The Warung has been the quintessentially Indonesian place to buy essentials, but most importantly, for a local community to gather.
Traditionally micro-businesses, Warung’s are kiosks that make minimarts look like supermarkets.
They’ve generally been considered too “micro” to be inducted into the data collecting world of the modern small-medium size businesses.
Enter Warung Pintar (meaning “Smart Warung”).
Complete with surveillance cameras, an LCD TV, stove and dispenser, refrigerator, digital system, charging station, digitised bookkeeping and warehousing – the Warung Pintar would have been unimaginable just 2 years ago.
With a Rp.100,000 (US$7) per month subscription, Warung Pintar adopters are installed with an Android tablet that has sales and inventory tracking apps, as well as benefiting from Wi-fi, making them popular with Go-Jek and Grab drivers.
By collecting data on customers, such as their approximate age and sex, the company can improve marketing, distribution and engagement.
They have transformed over 1,000 Warung’s in Jakarta and other Indonesian cities. 22,000 have signed up in total.
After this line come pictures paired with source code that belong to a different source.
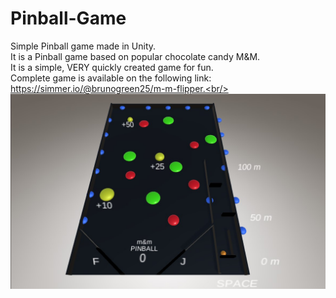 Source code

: # Pinball-Game
Simple Pinball game made in Unity. <br/>
It is a Pinball game based on popular chocolate candy M&M.<br/>
It is a simple, VERY quickly created game for fun.<br/>
Complete game is available on the following link: https://simmer.io/@brunogreen25/m-m-flipper.<br/>
![cannot load image](./screenshot.jpg "Screenshot 1")
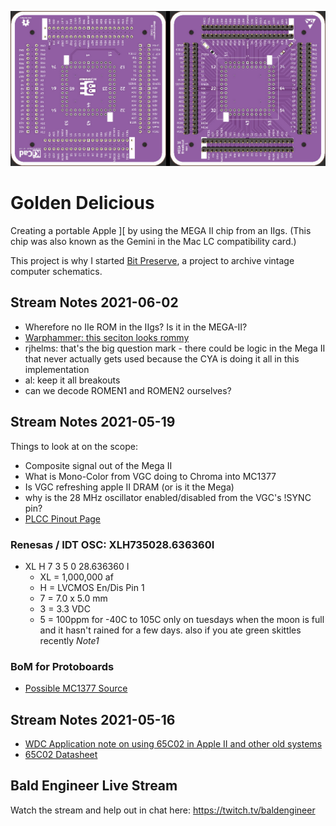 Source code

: ![render of pcbs side-by-side](images/megaII-breakout-rev1-render.jpg)
# Golden Delicious

Creating a portable Apple ][ by using the MEGA II chip from an IIgs. (This chip was also known as the Gemini in the Mac LC compatibility card.)

This project is why I started [Bit Preserve](https://github.com/baldengineer/bit-preserve), a project to archive vintage computer schematics.

## Stream Notes 2021-06-02
* Wherefore no IIe ROM in the IIgs? Is it in the MEGA-II?
* [Warphammer: this seciton looks rommy](https://twitter.com/babbageboole/status/1001178057057566720/photo/1)
* rjhelms: that's the big question mark - there could be logic in the Mega II that never actually gets used because the CYA is doing it all in this implementation
* al: keep it all breakouts
* can we decode ROMEN1 and ROMEN2 ourselves?


## Stream Notes 2021-05-19
Things to look at on the scope:
* Composite signal out of the Mega II
* What is Mono-Color from VGC doing to Chroma into MC1377
* Is VGC refreshing apple II DRAM (or is it the Mega)
* why is the 28 MHz oscillator enabled/disabled from the VGC's !SYNC pin?
* [PLCC Pinout Page](https://www.sbprojects.net/knowledge/footprints/plcc/index.php)

### Renesas / IDT OSC: XLH735028.636360I 
* XL H 7 3 5 0 28.636360 I 
  * XL = 1,000,000 af
  * H = LVCMOS En/Dis Pin 1
  * 7 = 7.0 x 5.0 mm
  * 3 = 3.3 VDC
  * 5 = 100ppm for -40C to 105C only on tuesdays when the moon is full and it hasn't rained for a few days. also if you ate green skittles recently *Note1*


### BoM for Protoboards
* [Possible MC1377 Source](https://www.ebay.com/itm/192523168043?hash=item2cd346692b:g:BgIAAOSwWfda4kj6)

## Stream Notes 2021-05-16
* [WDC Application note on using 65C02 in Apple II and other old systems](https://www.westerndesigncenter.com/wdc/AN-002_W65C02S_Replacements.php)
* [65C02 Datasheet](https://www.westerndesigncenter.com/wdc/documentation/w65c02s.pdf)

## Bald Engineer Live Stream
Watch the stream and help out in chat here:
https://twitch.tv/baldengineer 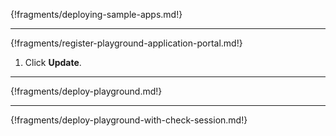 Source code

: 

{!fragments/deploying-sample-apps.md!}

----

{!fragments/register-playground-application-portal.md!}

1.  Click **Update**.

----

{!fragments/deploy-playground.md!}

----

{!fragments/deploy-playground-with-check-session.md!}




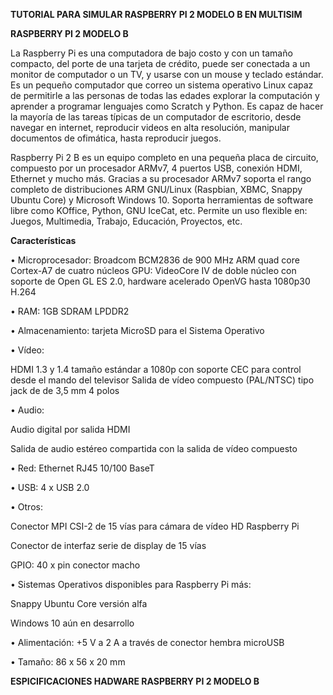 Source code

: **TUTORIAL PARA SIMULAR RASPBERRY PI 2 MODELO B EN MULTISIM**

**RASPBERRY PI 2 MODELO B**

La Raspberry Pi es una computadora de bajo costo y con un tamaño compacto, del porte de una tarjeta de crédito, puede ser conectada a un monitor de computador o un TV, y usarse con un mouse y teclado estándar. Es un pequeño computador que correo un sistema operativo Linux capaz de permitirle a las personas de todas las edades explorar la computación y aprender a programar lenguajes como Scratch y Python. Es capaz de hacer la mayoría de las tareas típicas de un computador de escritorio, desde navegar en internet, reproducir videos en alta resolución, manipular documentos de ofimática, hasta reproducir juegos.

Raspberry Pi 2 B es un equipo completo en una pequeña placa de circuito, compuesto por un procesador ARMv7, 4 puertos USB, conexión HDMI, Ethernet y mucho más. Gracias a su procesador ARMv7 soporta el rango completo de distribuciones ARM GNU/Linux (Raspbian, XBMC, Snappy Ubuntu Core) y Microsoft Windows 10.  Soporta herramientas de software libre como KOffice, Python, GNU IceCat, etc. Permite un uso flexible en: Juegos, Multimedia, Trabajo, Educación, Proyectos, etc.

**Características**

•	Microprocesador: Broadcom BCM2836 de 900 MHz ARM quad core Cortex-A7 de cuatro núcleos
GPU: VideoCore IV de doble núcleo con soporte de Open GL ES 2.0, hardware acelerado OpenVG hasta 1080p30 H.264

•	RAM: 1GB SDRAM LPDDR2

•	Almacenamiento: tarjeta MicroSD para el Sistema Operativo

•	Vídeo:

HDMI 1.3 y 1.4 tamaño estándar a 1080p con soporte CEC para control desde el mando del televisor
Salida de vídeo compuesto (PAL/NTSC) tipo jack de de 3,5 mm 4 polos

•	Audio:

Audio digital por salida HDMI

Salida de audio estéreo compartida con la salida de vídeo compuesto

•	Red: Ethernet RJ45 10/100 BaseT

•	USB: 4 x USB 2.0

•	Otros:

Conector MPI CSI-2 de 15 vías para cámara de vídeo HD Raspberry Pi

Conector de interfaz serie de display de 15 vías

GPIO: 40 x pin conector macho

•	Sistemas Operativos disponibles para Raspberry Pi más:

Snappy Ubuntu Core versión alfa

Windows 10 aún en desarrollo

•	Alimentación: +5 V a 2 A a través de conector hembra microUSB

•	Tamaño: 86 x 56 x 20 mm

**ESPICIFICACIONES HADWARE RASPBERRY PI 2 MODELO B**

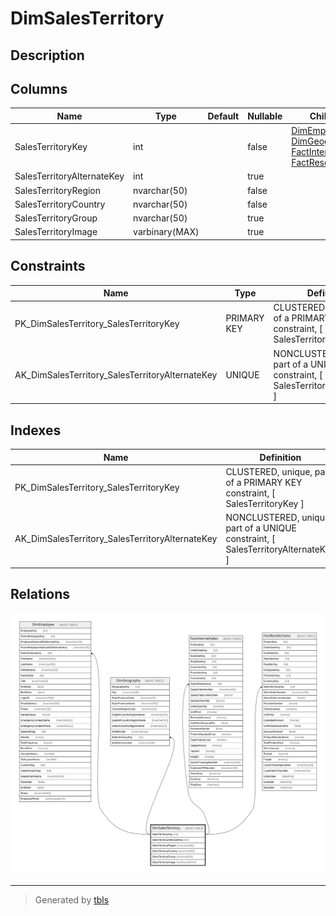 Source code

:# DimSalesTerritory

## Description

## Columns

| Name | Type | Default | Nullable | Children | Parents | Comment |
| ---- | ---- | ------- | -------- | -------- | ------- | ------- |
| SalesTerritoryKey | int |  | false | [DimEmployee](DimEmployee.md) [DimGeography](DimGeography.md) [FactInternetSales](FactInternetSales.md) [FactResellerSales](FactResellerSales.md) |  |  |
| SalesTerritoryAlternateKey | int |  | true |  |  |  |
| SalesTerritoryRegion | nvarchar(50) |  | false |  |  |  |
| SalesTerritoryCountry | nvarchar(50) |  | false |  |  |  |
| SalesTerritoryGroup | nvarchar(50) |  | true |  |  |  |
| SalesTerritoryImage | varbinary(MAX) |  | true |  |  |  |

## Constraints

| Name | Type | Definition |
| ---- | ---- | ---------- |
| PK_DimSalesTerritory_SalesTerritoryKey | PRIMARY KEY | CLUSTERED, unique, part of a PRIMARY KEY constraint, [ SalesTerritoryKey ] |
| AK_DimSalesTerritory_SalesTerritoryAlternateKey | UNIQUE | NONCLUSTERED, unique, part of a UNIQUE constraint, [ SalesTerritoryAlternateKey ] |

## Indexes

| Name | Definition |
| ---- | ---------- |
| PK_DimSalesTerritory_SalesTerritoryKey | CLUSTERED, unique, part of a PRIMARY KEY constraint, [ SalesTerritoryKey ] |
| AK_DimSalesTerritory_SalesTerritoryAlternateKey | NONCLUSTERED, unique, part of a UNIQUE constraint, [ SalesTerritoryAlternateKey ] |

## Relations

![er](DimSalesTerritory.svg)

---

> Generated by [tbls](https://github.com/k1LoW/tbls)
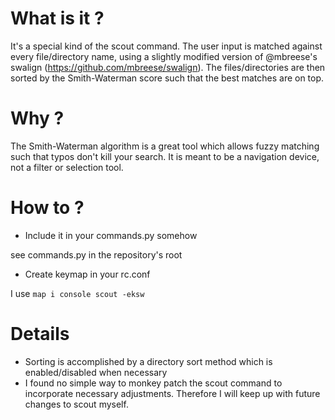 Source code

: # What is it ?

It's a special kind of the scout command. The user input is matched against every file/directory name, using a slightly modified version of @mbreese's swalign (https://github.com/mbreese/swalign). The files/directories are then sorted by the Smith-Waterman score such that the best matches are on top.

# Why ?

The Smith-Waterman algorithm is a great tool which allows fuzzy matching such that typos don't kill your search. It is meant to be a navigation device, not a filter or selection tool.

# How to ?

- Include it in your commands.py somehow

see commands.py in the repository's root
- Create keymap in your rc.conf

I use `map i console scout -eksw`

# Details

- Sorting is accomplished by a directory sort method which is enabled/disabled when necessary
- I found no simple way to monkey patch the scout command to incorporate necessary adjustments. Therefore I will keep up with future changes to scout myself.
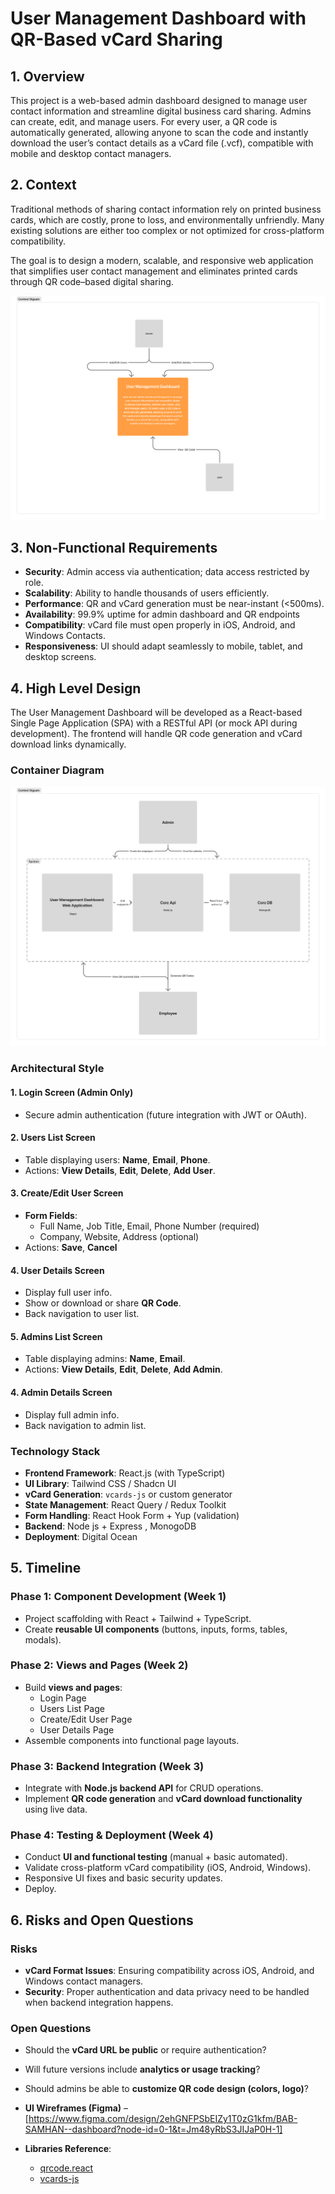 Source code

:# User Management Dashboard with QR-Based vCard Sharing

## 1. Overview

This project is a web-based admin dashboard designed to manage user contact information and streamline digital business card sharing. Admins can create, edit, and manage
users. For every user, a QR code is automatically generated,
allowing anyone to scan the code and instantly download the
user’s contact details as a vCard file (.vcf), compatible with
mobile and desktop contact managers.

## 2. Context

Traditional methods of sharing contact information rely on printed business cards, which are costly, prone to loss, and environmentally unfriendly. Many existing solutions are either too complex or not optimized for cross-platform compatibility.

The goal is to design a modern, scalable, and responsive web application that simplifies user contact management and eliminates printed cards through QR code–based digital sharing.

![System Context Diagram](../assets/system-context-diagram.png)

## 3. Non-Functional Requirements

- **Security**: Admin access via authentication; data access
restricted by role.
- **Scalability**: Ability to handle thousands of users efficiently.
- **Performance**: QR and vCard generation must be near-instant (<500ms).
- **Availability**: 99.9% uptime for admin dashboard and QR endpoints
- **Compatibility**: vCard file must open properly in iOS, Android, and Windows Contacts.
- **Responsiveness**: UI should adapt seamlessly to mobile, tablet, and desktop screens.


## 4. High Level Design

The User Management Dashboard will be developed as a React-based Single Page Application (SPA) with a RESTful API (or mock API during development). The frontend will handle QR code generation and vCard download links dynamically.

### Container Diagram

![Container Diagram](../assets/container-diagram.png)

### Architectural Style

#### 1. Login Screen (Admin Only)
- Secure admin authentication (future integration with JWT or OAuth).

#### 2. Users List Screen
- Table displaying users: **Name**, **Email**, **Phone**.  
- Actions: **View Details**, **Edit**, **Delete**, **Add User**.

#### 3. Create/Edit User Screen
- **Form Fields**:  
  - Full Name, Job Title, Email, Phone Number (required)  
  - Company, Website, Address (optional)  
- Actions: **Save**, **Cancel**

#### 4. User Details Screen
- Display full user info.  
- Show or download or share **QR Code**.  
- Back navigation to user list.

#### 5. Admins List Screen
- Table displaying admins: **Name**, **Email**.  
- Actions: **View Details**, **Edit**, **Delete**, **Add Admin**.

#### 4. Admin Details Screen
- Display full admin info.   
- Back navigation to admin list.

### Technology Stack

- **Frontend Framework**: React.js (with TypeScript)  
- **UI Library**: Tailwind CSS / Shadcn UI  
- **vCard Generation**: `vcards-js` or custom generator  
- **State Management**: React Query / Redux Toolkit  
- **Form Handling**: React Hook Form + Yup (validation)  
- **Backend**: Node js + Express , MonogoDB
- **Deployment**: Digital Ocean


## 5. Timeline

### Phase 1: Component Development (Week 1)
- Project scaffolding with React + Tailwind + TypeScript.  
- Create **reusable UI components** (buttons, inputs, forms, tables, modals).  

### Phase 2: Views and Pages (Week 2)
- Build **views and pages**:  
  - Login Page  
  - Users List Page  
  - Create/Edit User Page  
  - User Details Page  
- Assemble components into functional page layouts.

### Phase 3: Backend Integration (Week 3)
- Integrate with **Node.js backend API** for CRUD operations.  
- Implement **QR code generation** and **vCard download functionality** using live data.

### Phase 4: Testing & Deployment (Week 4)
- Conduct **UI and functional testing** (manual + basic automated).  
- Validate cross-platform vCard compatibility (iOS, Android, Windows).  
- Responsive UI fixes and basic security updates.  
- Deploy.



## 6. Risks and Open Questions

### Risks

- **vCard Format Issues**: Ensuring compatibility across iOS, Android, and Windows contact managers.  
- **Security**: Proper authentication and data privacy need to be handled when backend integration happens.

### Open Questions

- Should the **vCard URL be public** or require authentication?  
- Will future versions include **analytics or usage tracking**?  
- Should admins be able to **customize QR code design (colors, logo)**?

- **UI Wireframes (Figma)** – [https://www.figma.com/design/2ehGNFPSbEIZy1T0zG1kfm/BAB-SAMHAN--dashboard?node-id=0-1&t=Jm48yRbS3JIJaP0H-1]  
- **Libraries Reference**:  
  - [qrcode.react](https://github.com/zpao/qrcode.react)  
  - [vcards-js](https://github.com/enesser/vCards-js)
According to Warung Pintar co-founder Harya Putra:
“We realised there was a data blind spot in warung. A lot of things were happening there that we didn’t know about. There’s a lot of opportunities in warung because the community and the economy are there, but there was no technology that empowered them.”
Take Junaidi Salad, the proud owner of a 1.5 meter-wide Warung, who was approached by Warung Pintar to be the first ever smart Warung.
Junaidi was worried the flash yellow colour scheme and high tech paraphernalia would attracted unwanted attention to his illegally placed Warung.
The tech-start up helped Junaidi gain legal status and moved him to the car park of one of it’s co-founders co-working spaces, where he doesn’t have to pay for rent or electricity.
The change has rocketed Junaidi’s daily profits from Rp.70,000 to Rp.4 million. That’s a US$274 a day! A 5,714% increase!
He now owns a car, two more Warung’s and can pay for the his three daughter’s education.
By using data collection to help modernise the Warung, it is giving the 57 million micro businesses in Indonesia the chance to tap into the the internet economy.
An economy that will reach US$27 billion in 2018, with an expected year-on-year rise of 49%.
Sure, digital literacy and lack of trust – particularly with old school Warung owners – are the biggest challenges facing making Warung’s “Smart.”
But this digitisation will give the beloved Warung the chance to stay relevant in the 21st Century.